_Given data_
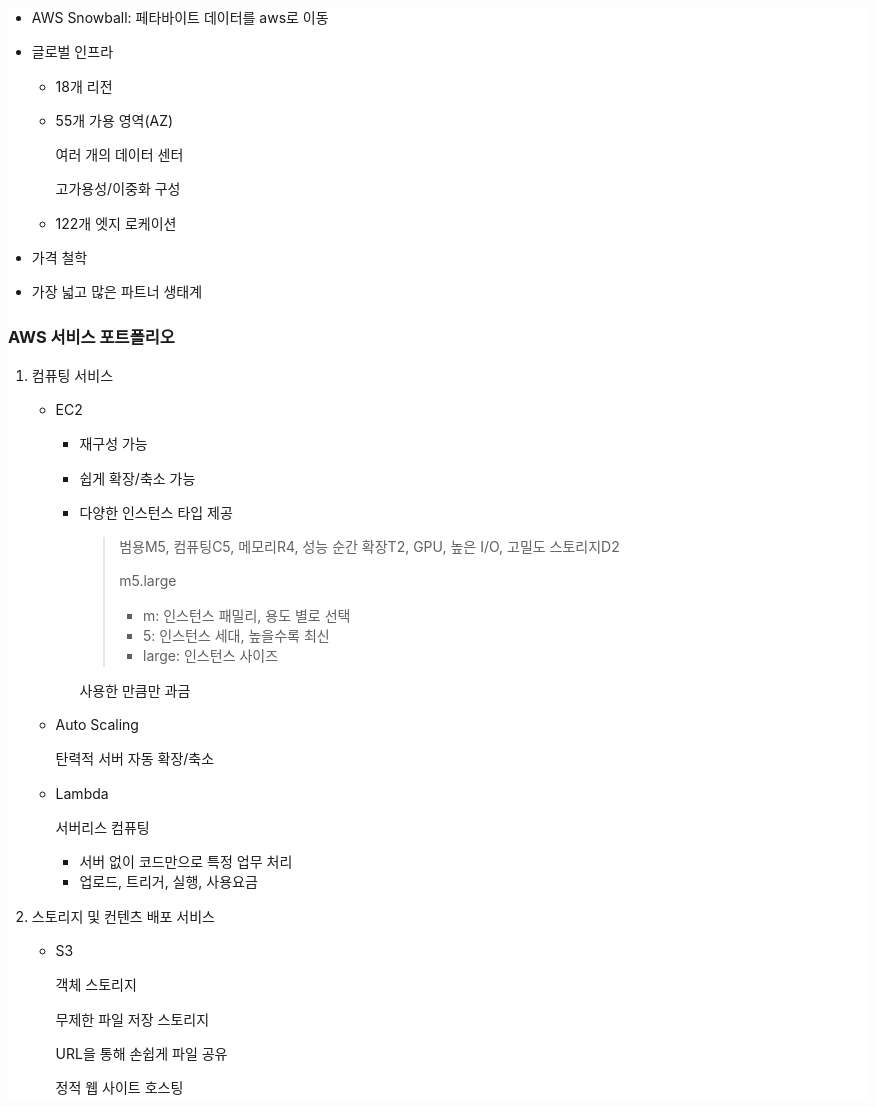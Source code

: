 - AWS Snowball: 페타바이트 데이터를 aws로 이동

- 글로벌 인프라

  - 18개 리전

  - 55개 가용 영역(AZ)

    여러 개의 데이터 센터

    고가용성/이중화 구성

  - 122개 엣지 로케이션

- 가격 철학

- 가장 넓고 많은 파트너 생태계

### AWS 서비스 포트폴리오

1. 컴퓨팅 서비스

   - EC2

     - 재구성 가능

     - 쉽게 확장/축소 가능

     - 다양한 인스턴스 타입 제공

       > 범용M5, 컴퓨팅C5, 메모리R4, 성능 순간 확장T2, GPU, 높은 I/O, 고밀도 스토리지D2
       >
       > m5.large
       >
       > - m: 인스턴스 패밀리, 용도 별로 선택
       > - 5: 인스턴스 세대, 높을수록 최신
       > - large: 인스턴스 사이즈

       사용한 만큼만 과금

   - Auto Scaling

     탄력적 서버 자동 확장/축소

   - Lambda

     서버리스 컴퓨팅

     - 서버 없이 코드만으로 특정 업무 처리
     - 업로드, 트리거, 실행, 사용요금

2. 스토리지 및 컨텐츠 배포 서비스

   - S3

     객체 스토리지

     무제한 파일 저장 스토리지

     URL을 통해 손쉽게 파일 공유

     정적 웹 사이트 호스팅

==

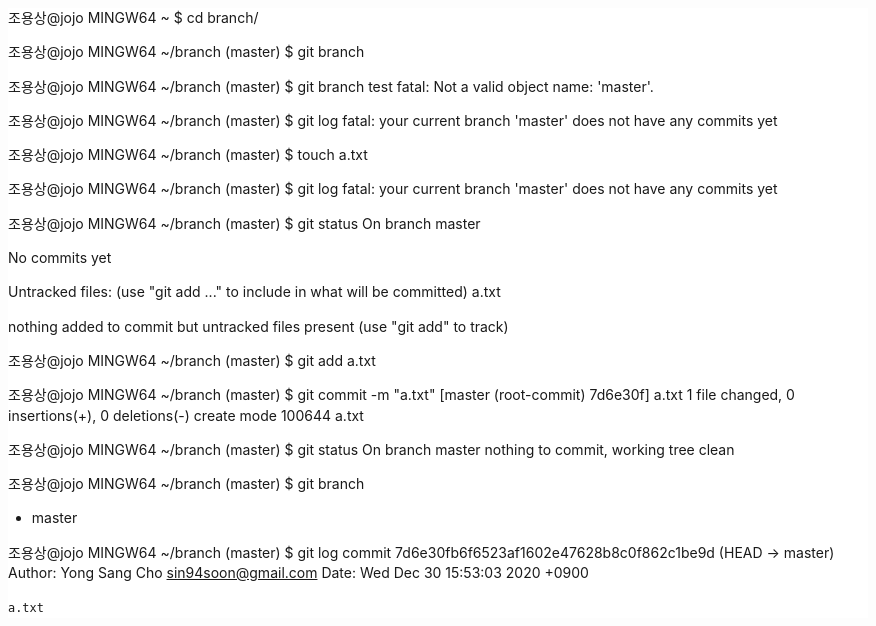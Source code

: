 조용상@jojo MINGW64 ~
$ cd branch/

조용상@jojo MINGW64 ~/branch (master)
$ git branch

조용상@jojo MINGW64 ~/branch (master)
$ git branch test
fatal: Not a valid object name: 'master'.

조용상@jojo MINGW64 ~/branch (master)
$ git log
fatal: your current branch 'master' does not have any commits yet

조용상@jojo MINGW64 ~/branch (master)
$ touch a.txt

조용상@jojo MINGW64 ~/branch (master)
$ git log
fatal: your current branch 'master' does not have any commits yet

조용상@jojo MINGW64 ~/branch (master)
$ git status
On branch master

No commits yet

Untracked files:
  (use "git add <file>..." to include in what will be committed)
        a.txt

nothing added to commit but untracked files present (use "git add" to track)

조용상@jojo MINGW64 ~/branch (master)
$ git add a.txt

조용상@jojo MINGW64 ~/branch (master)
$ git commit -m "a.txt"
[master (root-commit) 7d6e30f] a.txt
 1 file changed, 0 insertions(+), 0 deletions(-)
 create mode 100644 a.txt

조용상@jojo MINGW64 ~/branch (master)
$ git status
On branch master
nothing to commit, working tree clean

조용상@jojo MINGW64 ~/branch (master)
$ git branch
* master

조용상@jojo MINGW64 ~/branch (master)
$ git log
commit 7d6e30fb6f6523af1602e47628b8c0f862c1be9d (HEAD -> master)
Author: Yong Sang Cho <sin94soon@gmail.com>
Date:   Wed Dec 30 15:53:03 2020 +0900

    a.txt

_Directions for this task_
State only the count of lines above that hold the string "files".

_Answer space_
2